#### WORK REQUIRED
Where an image appears in the data, omit it and reproduce the rest exactly.

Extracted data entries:
*****
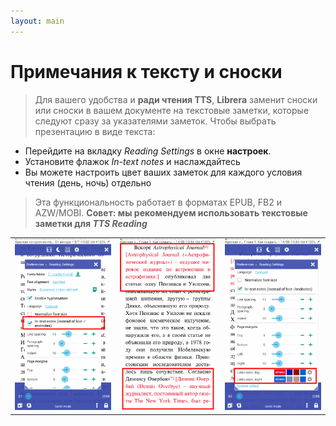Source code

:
 ```yaml
---
layout: main
---
```


# Примечания к тексту и сноски
> Для вашего удобства и **ради чтения TTS**, **Librera** заменит сноски или сноски в вашем документе на текстовые заметки, которые следуют сразу за указателями заметок.
Чтобы выбрать презентацию в виде текста:
* Перейдите на вкладку _Reading Settings_ в окне **настроек**.
* Установите флажок _In-text notes_ и наслаждайтесь
* Вы можете настроить цвет ваших заметок для каждого условия чтения (день, ночь) отдельно
> Эта функциональность работает в форматах EPUB, FB2 и AZW/MOBI.
**Совет: мы рекомендуем использовать текстовые заметки для _TTS Reading_**

||||
|-|-|-|
|![](1.png)|![](2.png)|![](3.png)|
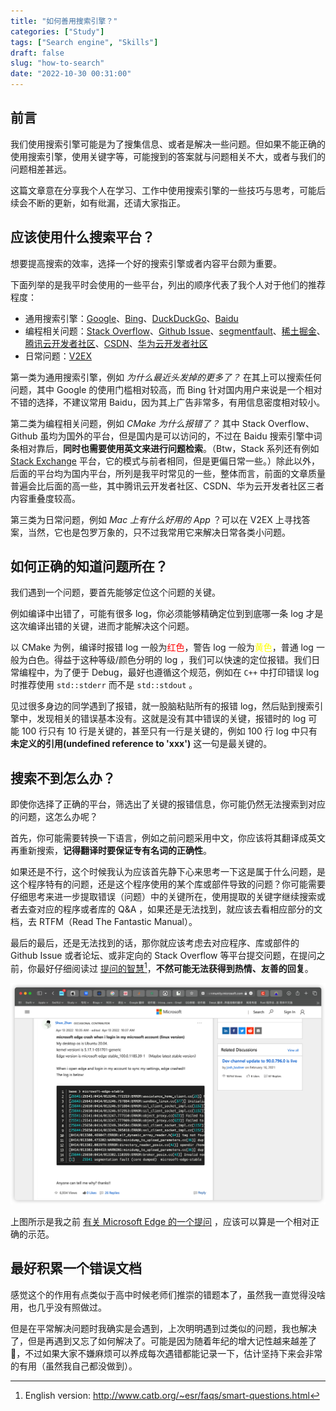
 ```yaml
---
title: "如何善用搜索引擎？"
categories: ["Study"]
tags: ["Search engine", "Skills"]
draft: false
slug: "how-to-search"
date: "2022-10-30 00:31:00"
---
```


## 前言

我们使用搜索引擎可能是为了搜集信息、或者是解决一些问题。但如果不能正确的使用搜索引擎，使用关键字等，可能搜到的答案就与问题相关不大，或者与我们的问题相差甚远。

这篇文章意在分享我个人在学习、工作中使用搜索引擎的一些技巧与思考，可能后续会不断的更新，如有纰漏，还请大家指正。

## 应该使用什么搜索平台？

想要提高搜索的效率，选择一个好的搜索引擎或者内容平台颇为重要。

下面列举的是我平时会使用的一些平台，列出的顺序代表了我个人对于他们的推荐程度：

+ 通用搜索引擎：[Google](https://google.com)、[Bing](https://bing.com)、[DuckDuckGo](https://duckduckgo.com)、[Baidu](https://baidu.com)
+ 编程相关问题：[Stack Overflow](https://stackoverflow.com)、[Github Issue](https://github.com)、[segmentfault](https://segmentfault.com)、[稀土掘金](https://juejin.cn)、[腾讯云开发者社区](https://cloud.tencent.com/developer)、[CSDN](https://www.csdn.net)、[华为云开发者社区](https://developer.huaweicloud.com)
+ 日常问题：[V2EX](https://www.v2ex.com)

第一类为通用搜索引擎，例如 *为什么最近头发掉的更多了？* 在其上可以搜索任何问题，其中 Google 的使用门槛相对较高，而 Bing 针对国内用户来说是一个相对不错的选择，不建议常用 Baidu，因为其上广告非常多，有用信息密度相对较小。

第二类为编程相关问题，例如 *CMake 为什么报错了？* 其中 Stack Overflow、Github 虽均为国外的平台，但是国内是可以访问的，不过在 Baidu 搜索引擎中词条相对靠后，**同时也需要使用英文来进行问题检索**。（Btw，Stack 系列还有例如 [Stack Exchange](https://stackexchange.com) 平台，它的模式与前者相同，但是更偏日常一些。）除此以外，后面的平台均为国内平台，所列是我平时常见的一些，整体而言，前面的文章质量普遍会比后面的高一些，其中腾讯云开发者社区、CSDN、华为云开发者社区三者内容重叠度较高。

第三类为日常问题，例如 *Mac 上有什么好用的 App* ？可以在 V2EX 上寻找答案，当然，它也是包罗万象的，只不过我常用它来解决日常各类小问题。

## 如何正确的知道问题所在？

我们遇到一个问题，要首先能够定位这个问题的关键。

例如编译中出错了，可能有很多 log，你必须能够精确定位到到底哪一条 log 才是这次编译出错的关键，进而才能解决这个问题。

以 CMake 为例，编译时报错 log 一般为<font color="red">红色</font>，警告 log 一般为<font color="yellow">黄色</font>，普通 log 一般为白色。得益于这种等级/颜色分明的 log ，我们可以快速的定位报错。我们日常编程中，为了便于 Debug，最好也遵循这个规范，例如在 `C++` 中打印错误 log 时推荐使用 `std::stderr` 而不是 `std::stdout` 。

见过很多身边的同学遇到了报错，就一股脑粘贴所有的报错 log，然后贴到搜索引擎中，发现相关的错误基本没有。这就是没有其中错误的关键，报错时的 log 可能 100 行只有 10 行是关键的，甚至只有一行是关键的，例如 100 行 log 中只有 **未定义的引用(undefined reference to 'xxx')** 这一句是最关键的。

## 搜索不到怎么办？

即使你选择了正确的平台，筛选出了关键的报错信息，你可能仍然无法搜索到对应的问题，这怎么办呢？

首先，你可能需要转换一下语言，例如之前问题采用中文，你应该将其翻译成英文再重新搜索，**记得翻译时要保证专有名词的正确性**。

如果还是不行，这个时候我认为应该首先静下心来思考一下这是属于什么问题，是这个程序特有的问题，还是这个程序使用的某个库或部件导致的问题？你可能需要仔细思考来进一步提取错误（问题）中的关键所在，使用提取的关键字继续搜索或者去查对应的程序或者库的 Q&A ，如果还是无法找到，就应该去看相应部分的文档，去 RTFM（Read The Fantastic Manual）。

最后的最后，还是无法找到的话，那你就应该考虑去对应程序、库或部件的 Github Issue 或者论坛、或非定向的 Stack Overflow 等平台提交问题，在提问之前，你最好仔细阅读过 [提问的智慧](https://github.com/ryanhanwu/How-To-Ask-Questions-The-Smart-Way/blob/main/README-zh_CN.md)[^1]，**不然可能无法获得到热情、友善的回复**。

![Microsoft Edge Question](/images/how-to-search/microsoft_edge_question.png) 

上图所示是我之前 [有关 Microsoft Edge 的一个提问](https://techcommunity.microsoft.com/t5/discussions/microsoft-edge-crash-when-i-login-in-my-microsoft-account-linux/m-p/3284922) ，应该可以算是一个相对正确的示范。

## 最好积累一个错误文档

感觉这个的作用有点类似于高中时候老师们推崇的错题本了，虽然我一直觉得没啥用，也几乎没有照做过。

但是在平常解决问题时我确实是会遇到，上次明明遇到过类似的问题，我也解决了，但是再遇到又忘了如何解决了。可能是因为随着年纪的增大记性越来越差了🤣，不过如果大家不嫌麻烦可以养成每次遇错都能记录一下，估计坚持下来会非常的有用（虽然我自己都没做到）。

[^1]: English version: http://www.catb.org/~esr/faqs/smart-questions.html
*****
#### RESULT OF THIS TASK
Source code

:
 ```yaml
---
layout: main
---
```


# Примечания к тексту и сноски
> Для вашего удобства и **ради чтения TTS**, **Librera** заменит сноски или сноски в вашем документе на текстовые заметки, которые следуют сразу за указателями заметок.
Чтобы выбрать презентацию в виде текста:
* Перейдите на вкладку _Reading Settings_ в окне **настроек**.
* Установите флажок _In-text notes_ и наслаждайтесь
* Вы можете настроить цвет ваших заметок для каждого условия чтения (день, ночь) отдельно
> Эта функциональность работает в форматах EPUB, FB2 и AZW/MOBI.
**Совет: мы рекомендуем использовать текстовые заметки для _TTS Reading_**

||||
|-|-|-|
|![](1.png)|![](2.png)|![](3.png)|
 ```yaml
---
title: "如何善用搜索引擎？"
categories: ["Study"]
tags: ["Search engine", "Skills"]
draft: false
slug: "how-to-search"
date: "2022-10-30 00:31:00"
---
```


## 前言

我们使用搜索引擎可能是为了搜集信息、或者是解决一些问题。但如果不能正确的使用搜索引擎，使用关键字等，可能搜到的答案就与问题相关不大，或者与我们的问题相差甚远。

这篇文章意在分享我个人在学习、工作中使用搜索引擎的一些技巧与思考，可能后续会不断的更新，如有纰漏，还请大家指正。

## 应该使用什么搜索平台？

想要提高搜索的效率，选择一个好的搜索引擎或者内容平台颇为重要。

下面列举的是我平时会使用的一些平台，列出的顺序代表了我个人对于他们的推荐程度：

+ 通用搜索引擎：[Google](https://google.com)、[Bing](https://bing.com)、[DuckDuckGo](https://duckduckgo.com)、[Baidu](https://baidu.com)
+ 编程相关问题：[Stack Overflow](https://stackoverflow.com)、[Github Issue](https://github.com)、[segmentfault](https://segmentfault.com)、[稀土掘金](https://juejin.cn)、[腾讯云开发者社区](https://cloud.tencent.com/developer)、[CSDN](https://www.csdn.net)、[华为云开发者社区](https://developer.huaweicloud.com)
+ 日常问题：[V2EX](https://www.v2ex.com)

第一类为通用搜索引擎，例如 *为什么最近头发掉的更多了？* 在其上可以搜索任何问题，其中 Google 的使用门槛相对较高，而 Bing 针对国内用户来说是一个相对不错的选择，不建议常用 Baidu，因为其上广告非常多，有用信息密度相对较小。

第二类为编程相关问题，例如 *CMake 为什么报错了？* 其中 Stack Overflow、Github 虽均为国外的平台，但是国内是可以访问的，不过在 Baidu 搜索引擎中词条相对靠后，**同时也需要使用英文来进行问题检索**。（Btw，Stack 系列还有例如 [Stack Exchange](https://stackexchange.com) 平台，它的模式与前者相同，但是更偏日常一些。）除此以外，后面的平台均为国内平台，所列是我平时常见的一些，整体而言，前面的文章质量普遍会比后面的高一些，其中腾讯云开发者社区、CSDN、华为云开发者社区三者内容重叠度较高。

第三类为日常问题，例如 *Mac 上有什么好用的 App* ？可以在 V2EX 上寻找答案，当然，它也是包罗万象的，只不过我常用它来解决日常各类小问题。

## 如何正确的知道问题所在？

我们遇到一个问题，要首先能够定位这个问题的关键。

例如编译中出错了，可能有很多 log，你必须能够精确定位到到底哪一条 log 才是这次编译出错的关键，进而才能解决这个问题。

以 CMake 为例，编译时报错 log 一般为<font color="red">红色</font>，警告 log 一般为<font color="yellow">黄色</font>，普通 log 一般为白色。得益于这种等级/颜色分明的 log ，我们可以快速的定位报错。我们日常编程中，为了便于 Debug，最好也遵循这个规范，例如在 `C++` 中打印错误 log 时推荐使用 `std::stderr` 而不是 `std::stdout` 。

见过很多身边的同学遇到了报错，就一股脑粘贴所有的报错 log，然后贴到搜索引擎中，发现相关的错误基本没有。这就是没有其中错误的关键，报错时的 log 可能 100 行只有 10 行是关键的，甚至只有一行是关键的，例如 100 行 log 中只有 **未定义的引用(undefined reference to 'xxx')** 这一句是最关键的。

## 搜索不到怎么办？

即使你选择了正确的平台，筛选出了关键的报错信息，你可能仍然无法搜索到对应的问题，这怎么办呢？

首先，你可能需要转换一下语言，例如之前问题采用中文，你应该将其翻译成英文再重新搜索，**记得翻译时要保证专有名词的正确性**。

如果还是不行，这个时候我认为应该首先静下心来思考一下这是属于什么问题，是这个程序特有的问题，还是这个程序使用的某个库或部件导致的问题？你可能需要仔细思考来进一步提取错误（问题）中的关键所在，使用提取的关键字继续搜索或者去查对应的程序或者库的 Q&A ，如果还是无法找到，就应该去看相应部分的文档，去 RTFM（Read The Fantastic Manual）。

最后的最后，还是无法找到的话，那你就应该考虑去对应程序、库或部件的 Github Issue 或者论坛、或非定向的 Stack Overflow 等平台提交问题，在提问之前，你最好仔细阅读过 [提问的智慧](https://github.com/ryanhanwu/How-To-Ask-Questions-The-Smart-Way/blob/main/README-zh_CN.md)[^1]，**不然可能无法获得到热情、友善的回复**。

![Microsoft Edge Question](/images/how-to-search/microsoft_edge_question.png) 

上图所示是我之前 [有关 Microsoft Edge 的一个提问](https://techcommunity.microsoft.com/t5/discussions/microsoft-edge-crash-when-i-login-in-my-microsoft-account-linux/m-p/3284922) ，应该可以算是一个相对正确的示范。

## 最好积累一个错误文档

感觉这个的作用有点类似于高中时候老师们推崇的错题本了，虽然我一直觉得没啥用，也几乎没有照做过。

但是在平常解决问题时我确实是会遇到，上次明明遇到过类似的问题，我也解决了，但是再遇到又忘了如何解决了。可能是因为随着年纪的增大记性越来越差了🤣，不过如果大家不嫌麻烦可以养成每次遇错都能记录一下，估计坚持下来会非常的有用（虽然我自己都没做到）。

[^1]: English version: http://www.catb.org/~esr/faqs/smart-questions.html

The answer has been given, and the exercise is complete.